HIST3121 Alternative Sexualities
This Year 3 course for undergraduates allows you to range widely in studying LGBT history from ancient Greece up to the decriminalization of homosexuality in England of 1967. Topics include: interpreting homosexuality in the Bible; same sex love and heresy; Molly House culture; the emergence of lesbian identity; legal and medical definitions; gay space in Europe and America; and comparisons of persecution in the 20th century. The course is embedded with rich primary sources and runs in the first semester of each academic year.

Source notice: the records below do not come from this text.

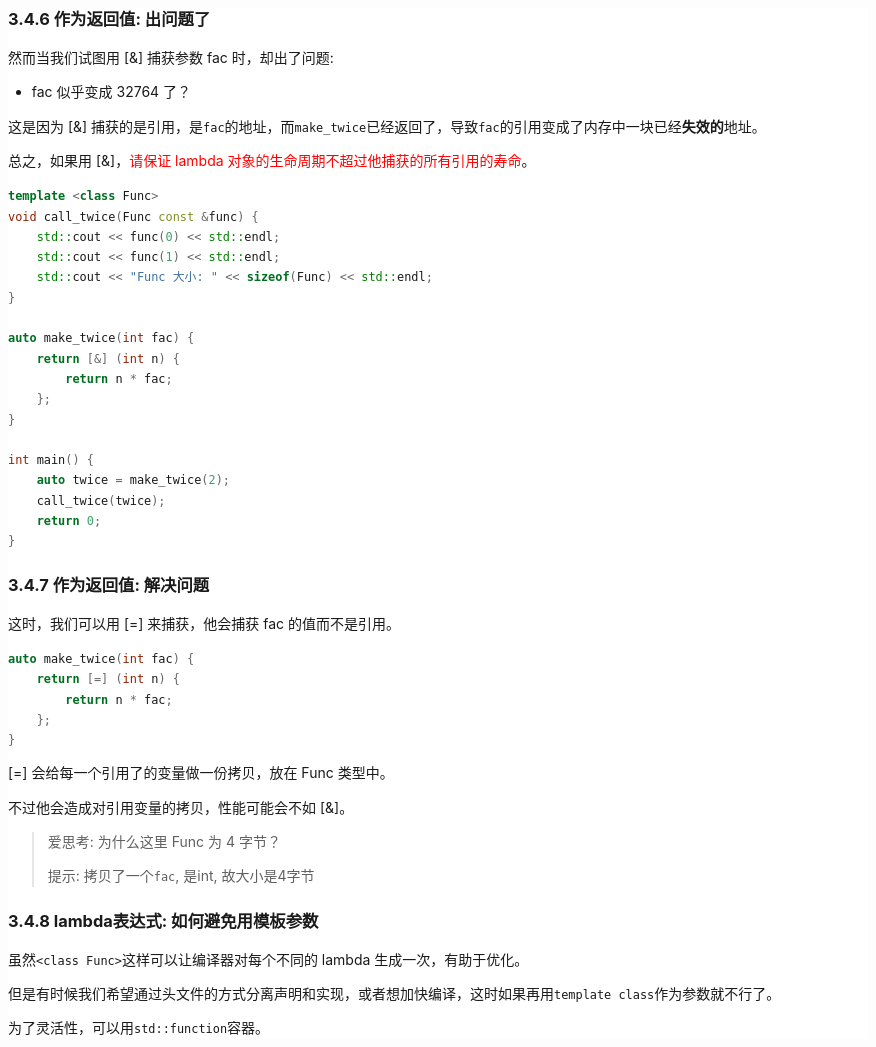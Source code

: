 ### 3.4.6 作为返回值: 出问题了

然而当我们试图用 [&] 捕获参数 fac 时，却出了问题:

- fac 似乎变成 32764 了？

这是因为 [&] 捕获的是引用，是`fac`的地址，而`make_twice`已经返回了，导致`fac`的引用变成了内存中一块已经**失效的**地址。

总之，如果用 [&]，<span style="color:red">请保证 lambda 对象的生命周期不超过他捕获的所有引用的寿命</span>。

```C++
template <class Func>
void call_twice(Func const &func) {
    std::cout << func(0) << std::endl;
    std::cout << func(1) << std::endl;
    std::cout << "Func 大小: " << sizeof(Func) << std::endl;
}

auto make_twice(int fac) {
    return [&] (int n) {
        return n * fac;
    };
}

int main() {
    auto twice = make_twice(2);
    call_twice(twice);
    return 0;
}
```

### 3.4.7 作为返回值: 解决问题
这时，我们可以用 [=] 来捕获，他会捕获 fac 的值而不是引用。

```C++
auto make_twice(int fac) {
    return [=] (int n) {
        return n * fac;
    };
}
```

[=] 会给每一个引用了的变量做一份拷贝，放在 Func 类型中。

不过他会造成对引用变量的拷贝，性能可能会不如 [&]。

> 爱思考: 为什么这里 Func 为 4 字节？
>
> 提示: 拷贝了一个`fac`, 是int, 故大小是4字节

### 3.4.8 lambda表达式: 如何避免用模板参数
虽然`<class Func>`这样可以让编译器对每个不同的 lambda 生成一次，有助于优化。

但是有时候我们希望通过头文件的方式分离声明和实现，或者想加快编译，这时如果再用`template class`作为参数就不行了。

为了灵活性，可以用`std::function`容器。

Course tutors: Eve Colpus, Mark Cornwall, Julie Gammon, Sarah Pearce
PHIL3034 Philosophy of Sex
Philosophy of Sex is a third year module open to both philosophy and non-philosophy students exploring some major philosophical questions related to sex. We begin by considering the ethics of sexual behaviour, discussing issues such as monogamy, prostitution and rape. In the second half of the module, we look at a range of general theories about the nature of sex including the traditional view of sex as essentially connected to reproduction and “plain sex” theories that emphasise sexual pleasure.
An exciting new addition to this year’s version of the module will be of particular interest to the LGBT Research Community. We will be comparing attitudes to homosexuality and polyamory, asking whether ‘polyphobia’ should be recognized as a prejudice on a par with homophobia.
Module co-ordinator: Fiona Woolard
Peter Middleton: LGBT literature, poetry and poetics
Michael Williams: Cinema and sexuality; Film stardom; Antiquity and cinema; Sexuality in the heritage film; Representation of the male body; British cinema
There are many opportunities to study aspects of the LGBT past with our specialist historians. We welcome enquiries for PhD study with the following:
Peter Clarke: sexuality in medieval England; the Papacy and heresy
Eve Colpus: Gay culture in Britain since 1970; popular culture and homosexuality
Mark Cornwall: 19th and 20th century Europe, especially East Central Europe; masculinity and youth movements; decriminalization; gay space
Julie Gammon: 18th and 19th century history of sexuality, especially England; legal aspects; children; lesbian culture
Sarah Pearce: Sexuality in the ancient world; the Bible; Ptolemaic Egypt; Jewish Perspectives
Francois Soyer: Gender and sexuality in the early modern Iberian world (Spain, Portugal and their respective empires)
Joan Tumblety: 20th century French history; sexuality and the male body; health culture
Fiona Woollard: Normative ethics; Applied ethics; Philosophy of sex
Derek McGhee: LGBT asylum seekers; the policing of the LGBT community; the UK’s former Lesbian and gay armed forces exclusion policy; queer temporalities and mobilities, in particular with regards to exploring LGBT Perspective on migration, especially LGBT migration to the UK from recent accession countries.